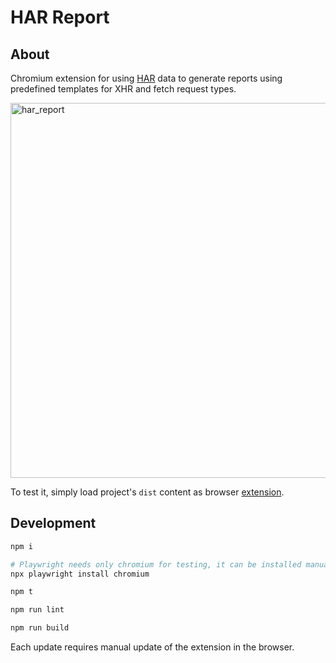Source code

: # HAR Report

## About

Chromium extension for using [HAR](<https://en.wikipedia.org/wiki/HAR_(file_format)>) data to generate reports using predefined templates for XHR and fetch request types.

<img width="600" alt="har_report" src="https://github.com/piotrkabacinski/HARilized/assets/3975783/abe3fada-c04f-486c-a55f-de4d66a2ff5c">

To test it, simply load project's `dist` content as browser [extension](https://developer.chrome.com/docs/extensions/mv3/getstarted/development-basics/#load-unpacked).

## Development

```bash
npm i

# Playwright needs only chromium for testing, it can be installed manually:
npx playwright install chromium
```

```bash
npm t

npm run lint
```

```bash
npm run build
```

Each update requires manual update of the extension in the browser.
┄┄┄┄┄┄┄┄┄┄
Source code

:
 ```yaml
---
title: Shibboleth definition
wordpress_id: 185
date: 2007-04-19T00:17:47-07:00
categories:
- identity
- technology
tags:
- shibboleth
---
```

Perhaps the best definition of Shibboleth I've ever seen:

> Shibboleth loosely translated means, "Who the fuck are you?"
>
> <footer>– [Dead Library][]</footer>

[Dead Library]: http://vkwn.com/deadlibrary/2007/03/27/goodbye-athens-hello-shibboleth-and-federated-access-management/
┄┄┄┄┄┄┄┄┄┄
#### WHAT IS BEING ASKED:
In the entries above, locate every line with the word "https" and copy it.

#### WRITTEN RESPONSE:
Chromium extension for using [HAR](<https://en.wikipedia.org/wiki/HAR_(file_format)>) data to generate reports using predefined templates for XHR and fetch request types.
<img width="600" alt="har_report" src="https://github.com/piotrkabacinski/HARilized/assets/3975783/abe3fada-c04f-486c-a55f-de4d66a2ff5c">
To test it, simply load project's `dist` content as browser [extension](https://developer.chrome.com/docs/extensions/mv3/getstarted/development-basics/#load-unpacked).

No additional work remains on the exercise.